Historically speaking we're all aware inflation has taken our housing markets for a ride of its life. Generally increasing in value 3-5% has been an accepted norm for years. However within recent history our market has heated to an almost uncontrollable temperature with the desire to own your own home fueling the Canadian market well past its boiling point. What does this mean for buyers and sellers alike? Well if you're in the market already and own your home it can at times cancel itself out with the inflation of your value only going towards purchasing an inflated value of your next purchase. If you're in this situation and plan to utilize your equity for this purpose your monthly payments and budgeting won't typically change too drastically if at all.
The downside is for buyers not yet in the market with an asset they can leverage from one home to another. So the question is should you consider buying now as a consumer or wait?
Most people I discuss this with look at it from the perspective of savings and not from the perspective of growth in investment opportunities. It's more so a backwards thought process in which they want to have more first before investing to make more later which actually hinders ones ability.
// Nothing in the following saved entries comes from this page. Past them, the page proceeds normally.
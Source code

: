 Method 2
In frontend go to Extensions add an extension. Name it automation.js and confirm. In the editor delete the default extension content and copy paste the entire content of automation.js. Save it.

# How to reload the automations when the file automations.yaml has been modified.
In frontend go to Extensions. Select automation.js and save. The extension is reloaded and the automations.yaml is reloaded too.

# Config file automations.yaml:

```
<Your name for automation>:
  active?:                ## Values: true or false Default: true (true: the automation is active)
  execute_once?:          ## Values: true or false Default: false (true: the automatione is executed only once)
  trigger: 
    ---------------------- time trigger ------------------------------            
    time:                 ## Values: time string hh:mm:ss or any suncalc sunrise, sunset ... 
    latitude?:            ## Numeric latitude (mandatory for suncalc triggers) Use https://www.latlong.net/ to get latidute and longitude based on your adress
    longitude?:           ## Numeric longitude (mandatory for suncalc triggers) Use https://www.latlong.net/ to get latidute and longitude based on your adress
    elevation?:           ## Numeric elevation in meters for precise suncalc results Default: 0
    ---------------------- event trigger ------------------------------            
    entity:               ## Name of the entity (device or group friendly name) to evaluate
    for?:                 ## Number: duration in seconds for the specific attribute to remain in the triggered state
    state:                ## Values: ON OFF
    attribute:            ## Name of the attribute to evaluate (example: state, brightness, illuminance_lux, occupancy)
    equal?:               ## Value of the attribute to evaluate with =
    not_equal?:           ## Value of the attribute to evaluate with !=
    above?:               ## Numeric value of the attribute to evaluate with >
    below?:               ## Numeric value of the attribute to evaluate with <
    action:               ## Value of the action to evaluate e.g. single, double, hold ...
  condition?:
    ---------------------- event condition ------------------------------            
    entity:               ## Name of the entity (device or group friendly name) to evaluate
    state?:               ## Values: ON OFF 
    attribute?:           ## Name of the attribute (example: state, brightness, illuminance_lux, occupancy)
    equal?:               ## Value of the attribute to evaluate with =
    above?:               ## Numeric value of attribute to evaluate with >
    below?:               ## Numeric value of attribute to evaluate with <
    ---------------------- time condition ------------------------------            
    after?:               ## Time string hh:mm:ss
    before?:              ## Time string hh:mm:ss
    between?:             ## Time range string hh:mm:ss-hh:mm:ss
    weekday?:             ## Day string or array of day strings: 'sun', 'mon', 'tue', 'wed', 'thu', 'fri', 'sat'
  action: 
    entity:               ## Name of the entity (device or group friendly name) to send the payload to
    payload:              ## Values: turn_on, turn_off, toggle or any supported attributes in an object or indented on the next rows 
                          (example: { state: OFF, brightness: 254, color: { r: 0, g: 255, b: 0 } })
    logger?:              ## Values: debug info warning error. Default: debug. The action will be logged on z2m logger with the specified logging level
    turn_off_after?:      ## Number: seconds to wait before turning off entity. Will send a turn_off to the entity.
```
simple inflation math would state if you have a home at $300,000 as a first time home buyer based on average norms you can expect to see this property increase 3-5% meaning after one year of ownership you're able to expect a return of $9000-$15000.This is exclusive of the money you would normally put aside monthly. Not including the rent saved on average $1500 which would be your typical mortgage payment. With front loaded interest approximately half of your monthly payments would go towards your principal amount owing and thus that $750x12 would give you an additional return of $9000.
So the question I pass to you is simple, are you able to save $18000-$24000 a year while paying rent and expecting simple margins of inflation to occur?
This scenario can be addressed as a best case scenario in a generally stable market. The concerns arise when you look at a boiling point such as our Canadian markets now. A large surplus of buyers and limited market inventory in most populated areas has taken this increase in value margins and basically thrown them out the window; of the home that went up in value 20-30%.
If you're only waiting because you believe you're saving more money ensure you calculate all means of return on ownership from inflation to principal payments. A majority of individuals will realize they're only putting themselves back further every year.